TRY IT
Where the records below show a line containing "If we are in training", start copying; end with the line containing "successfully drive out", and copy it too.

%%

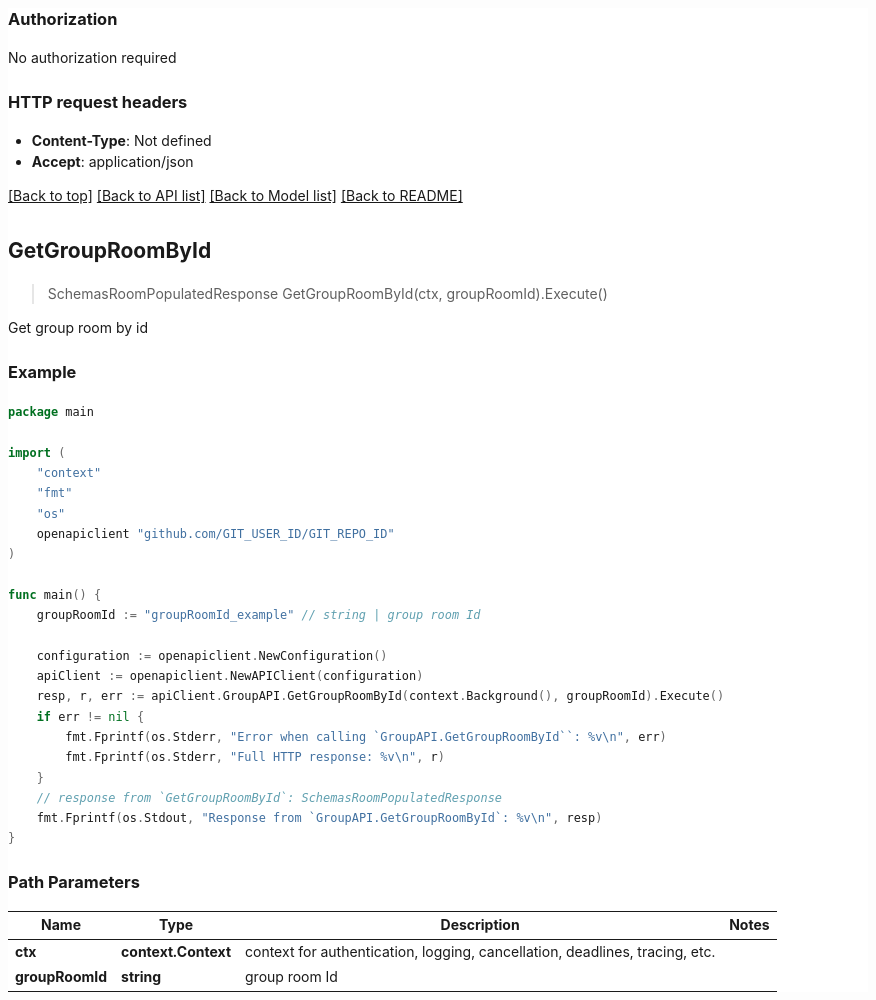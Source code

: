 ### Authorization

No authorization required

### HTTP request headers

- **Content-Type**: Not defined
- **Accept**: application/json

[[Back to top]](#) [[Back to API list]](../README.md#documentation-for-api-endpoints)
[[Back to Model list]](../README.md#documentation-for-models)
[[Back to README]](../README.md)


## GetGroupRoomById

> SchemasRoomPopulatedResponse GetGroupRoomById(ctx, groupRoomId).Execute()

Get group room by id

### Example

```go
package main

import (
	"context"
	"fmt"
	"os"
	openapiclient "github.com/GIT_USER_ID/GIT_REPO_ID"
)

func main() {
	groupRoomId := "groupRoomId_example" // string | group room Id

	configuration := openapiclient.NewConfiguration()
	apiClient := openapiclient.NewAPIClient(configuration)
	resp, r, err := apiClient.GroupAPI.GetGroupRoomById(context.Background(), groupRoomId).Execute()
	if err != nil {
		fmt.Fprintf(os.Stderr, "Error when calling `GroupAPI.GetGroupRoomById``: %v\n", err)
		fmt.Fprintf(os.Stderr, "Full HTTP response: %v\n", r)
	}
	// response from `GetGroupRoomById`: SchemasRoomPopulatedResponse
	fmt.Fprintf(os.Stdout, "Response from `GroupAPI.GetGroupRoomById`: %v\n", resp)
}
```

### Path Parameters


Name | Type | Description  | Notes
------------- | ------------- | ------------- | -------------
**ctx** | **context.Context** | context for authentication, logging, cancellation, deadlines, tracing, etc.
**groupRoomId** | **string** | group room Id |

%%
%%

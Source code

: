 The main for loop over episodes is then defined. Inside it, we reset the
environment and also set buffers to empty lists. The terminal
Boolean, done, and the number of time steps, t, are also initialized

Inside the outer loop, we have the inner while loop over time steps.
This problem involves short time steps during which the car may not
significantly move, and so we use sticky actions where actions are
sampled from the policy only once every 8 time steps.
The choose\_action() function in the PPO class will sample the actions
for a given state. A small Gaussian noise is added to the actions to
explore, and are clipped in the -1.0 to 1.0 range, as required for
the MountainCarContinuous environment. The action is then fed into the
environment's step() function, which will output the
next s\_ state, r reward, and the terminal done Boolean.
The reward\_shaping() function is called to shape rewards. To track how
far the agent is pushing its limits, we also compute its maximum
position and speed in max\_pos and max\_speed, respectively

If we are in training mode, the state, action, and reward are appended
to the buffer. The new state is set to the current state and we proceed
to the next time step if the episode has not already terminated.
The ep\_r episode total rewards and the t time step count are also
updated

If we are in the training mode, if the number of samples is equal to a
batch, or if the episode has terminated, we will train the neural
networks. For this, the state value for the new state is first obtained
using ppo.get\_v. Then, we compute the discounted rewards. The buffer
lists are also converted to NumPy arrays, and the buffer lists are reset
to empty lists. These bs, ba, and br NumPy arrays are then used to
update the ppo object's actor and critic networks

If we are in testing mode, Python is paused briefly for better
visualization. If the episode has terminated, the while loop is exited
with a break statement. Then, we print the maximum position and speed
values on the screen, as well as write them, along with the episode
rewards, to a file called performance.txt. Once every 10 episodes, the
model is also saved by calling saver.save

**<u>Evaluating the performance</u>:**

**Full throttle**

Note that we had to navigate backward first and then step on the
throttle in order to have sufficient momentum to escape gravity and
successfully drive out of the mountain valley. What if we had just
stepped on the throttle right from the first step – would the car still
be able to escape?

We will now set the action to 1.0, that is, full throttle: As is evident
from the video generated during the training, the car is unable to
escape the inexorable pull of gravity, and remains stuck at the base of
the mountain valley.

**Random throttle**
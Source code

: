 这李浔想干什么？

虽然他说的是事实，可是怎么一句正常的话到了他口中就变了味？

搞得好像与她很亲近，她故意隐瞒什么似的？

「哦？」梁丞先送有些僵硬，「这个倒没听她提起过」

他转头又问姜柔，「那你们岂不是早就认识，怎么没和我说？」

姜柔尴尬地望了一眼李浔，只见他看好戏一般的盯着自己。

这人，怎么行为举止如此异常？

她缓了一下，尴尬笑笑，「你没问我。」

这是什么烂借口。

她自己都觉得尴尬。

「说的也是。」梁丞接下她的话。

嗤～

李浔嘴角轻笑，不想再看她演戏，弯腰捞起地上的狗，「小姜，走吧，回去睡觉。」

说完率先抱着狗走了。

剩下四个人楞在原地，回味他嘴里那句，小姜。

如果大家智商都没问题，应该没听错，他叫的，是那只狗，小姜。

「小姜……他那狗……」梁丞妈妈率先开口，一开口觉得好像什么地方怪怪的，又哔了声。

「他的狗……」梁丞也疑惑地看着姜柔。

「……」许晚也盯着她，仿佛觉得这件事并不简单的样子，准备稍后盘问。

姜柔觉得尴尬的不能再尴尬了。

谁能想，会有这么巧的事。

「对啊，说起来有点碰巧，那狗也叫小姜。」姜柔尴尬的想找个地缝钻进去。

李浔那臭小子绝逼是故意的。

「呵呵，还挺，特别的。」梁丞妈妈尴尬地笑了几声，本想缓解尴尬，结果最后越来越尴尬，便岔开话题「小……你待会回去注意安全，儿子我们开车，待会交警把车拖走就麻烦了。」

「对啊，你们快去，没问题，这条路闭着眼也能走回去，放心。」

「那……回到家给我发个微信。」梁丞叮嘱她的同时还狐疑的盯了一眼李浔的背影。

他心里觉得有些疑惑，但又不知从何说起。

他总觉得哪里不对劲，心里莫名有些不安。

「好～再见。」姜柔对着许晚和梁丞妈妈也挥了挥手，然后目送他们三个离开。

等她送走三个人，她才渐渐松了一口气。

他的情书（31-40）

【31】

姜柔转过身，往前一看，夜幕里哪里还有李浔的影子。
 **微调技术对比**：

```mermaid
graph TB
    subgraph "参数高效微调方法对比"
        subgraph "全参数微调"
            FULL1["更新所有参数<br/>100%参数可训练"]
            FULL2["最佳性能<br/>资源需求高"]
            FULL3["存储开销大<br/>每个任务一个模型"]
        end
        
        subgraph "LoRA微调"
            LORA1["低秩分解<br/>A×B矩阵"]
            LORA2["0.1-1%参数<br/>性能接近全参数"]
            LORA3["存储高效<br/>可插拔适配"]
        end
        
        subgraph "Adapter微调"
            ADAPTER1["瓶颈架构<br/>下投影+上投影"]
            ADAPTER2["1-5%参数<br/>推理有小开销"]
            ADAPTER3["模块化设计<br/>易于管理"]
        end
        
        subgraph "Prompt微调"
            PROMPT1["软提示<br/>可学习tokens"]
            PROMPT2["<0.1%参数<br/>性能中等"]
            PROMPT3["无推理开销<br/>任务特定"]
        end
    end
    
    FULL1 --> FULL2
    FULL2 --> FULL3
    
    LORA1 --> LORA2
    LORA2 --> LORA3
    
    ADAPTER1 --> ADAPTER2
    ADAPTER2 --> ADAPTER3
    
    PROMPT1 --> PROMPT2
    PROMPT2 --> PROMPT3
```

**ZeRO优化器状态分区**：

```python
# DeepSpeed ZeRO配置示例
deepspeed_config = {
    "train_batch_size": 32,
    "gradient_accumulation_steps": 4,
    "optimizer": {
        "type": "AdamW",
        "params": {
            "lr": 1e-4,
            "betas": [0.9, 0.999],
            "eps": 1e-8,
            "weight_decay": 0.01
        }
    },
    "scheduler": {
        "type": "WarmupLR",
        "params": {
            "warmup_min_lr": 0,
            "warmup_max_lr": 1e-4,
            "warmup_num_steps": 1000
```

%%
%%

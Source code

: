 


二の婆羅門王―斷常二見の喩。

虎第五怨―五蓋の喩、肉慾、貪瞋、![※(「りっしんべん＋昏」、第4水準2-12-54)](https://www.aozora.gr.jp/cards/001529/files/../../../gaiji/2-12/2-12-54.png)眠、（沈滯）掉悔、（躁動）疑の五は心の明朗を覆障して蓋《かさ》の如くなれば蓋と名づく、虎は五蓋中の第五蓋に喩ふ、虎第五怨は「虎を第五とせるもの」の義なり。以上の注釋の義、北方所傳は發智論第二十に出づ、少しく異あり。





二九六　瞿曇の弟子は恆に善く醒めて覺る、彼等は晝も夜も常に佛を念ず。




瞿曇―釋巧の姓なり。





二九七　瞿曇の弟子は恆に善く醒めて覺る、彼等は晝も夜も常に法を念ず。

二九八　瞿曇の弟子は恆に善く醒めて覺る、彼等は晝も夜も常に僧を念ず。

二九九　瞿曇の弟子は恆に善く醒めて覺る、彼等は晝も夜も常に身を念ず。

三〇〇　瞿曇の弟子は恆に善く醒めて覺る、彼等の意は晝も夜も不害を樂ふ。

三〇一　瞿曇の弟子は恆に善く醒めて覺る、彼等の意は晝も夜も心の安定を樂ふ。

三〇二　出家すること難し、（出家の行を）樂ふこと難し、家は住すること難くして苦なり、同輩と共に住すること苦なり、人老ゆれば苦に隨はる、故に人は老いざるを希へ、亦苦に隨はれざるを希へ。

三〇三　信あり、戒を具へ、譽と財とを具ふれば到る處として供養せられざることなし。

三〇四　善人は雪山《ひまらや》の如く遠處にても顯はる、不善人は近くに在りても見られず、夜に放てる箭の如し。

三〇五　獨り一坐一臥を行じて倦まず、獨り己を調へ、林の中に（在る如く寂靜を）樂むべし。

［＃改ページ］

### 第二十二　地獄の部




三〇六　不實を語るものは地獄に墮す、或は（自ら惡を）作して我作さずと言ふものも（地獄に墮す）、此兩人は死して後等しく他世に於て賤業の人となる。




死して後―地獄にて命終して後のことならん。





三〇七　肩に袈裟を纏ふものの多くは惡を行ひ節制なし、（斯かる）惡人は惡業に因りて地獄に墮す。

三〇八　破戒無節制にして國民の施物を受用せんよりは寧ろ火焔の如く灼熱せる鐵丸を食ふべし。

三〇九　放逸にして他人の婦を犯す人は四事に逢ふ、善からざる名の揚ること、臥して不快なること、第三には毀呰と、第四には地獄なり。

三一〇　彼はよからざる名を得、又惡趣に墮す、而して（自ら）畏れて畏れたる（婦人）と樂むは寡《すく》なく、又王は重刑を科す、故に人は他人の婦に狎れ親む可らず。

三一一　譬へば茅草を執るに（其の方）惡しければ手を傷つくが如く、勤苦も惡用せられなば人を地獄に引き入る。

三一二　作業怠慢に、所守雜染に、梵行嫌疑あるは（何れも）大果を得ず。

%%

ANSWER TO THIS PROBLEM
If we are in training mode, the state, action, and reward are appended
to the buffer. The new state is set to the current state and we proceed
to the next time step if the episode has not already terminated.
The ep\_r episode total rewards and the t time step count are also
updated

If we are in the training mode, if the number of samples is equal to a
batch, or if the episode has terminated, we will train the neural
networks. For this, the state value for the new state is first obtained
using ppo.get\_v. Then, we compute the discounted rewards. The buffer
lists are also converted to NumPy arrays, and the buffer lists are reset
to empty lists. These bs, ba, and br NumPy arrays are then used to
update the ppo object's actor and critic networks

If we are in testing mode, Python is paused briefly for better
visualization. If the episode has terminated, the while loop is exited
with a break statement. Then, we print the maximum position and speed
values on the screen, as well as write them, along with the episode
rewards, to a file called performance.txt. Once every 10 episodes, the
model is also saved by calling saver.save

**<u>Evaluating the performance</u>:**

**Full throttle**

Note that we had to navigate backward first and then step on the
throttle in order to have sufficient momentum to escape gravity and
successfully drive out of the mountain valley. What if we had just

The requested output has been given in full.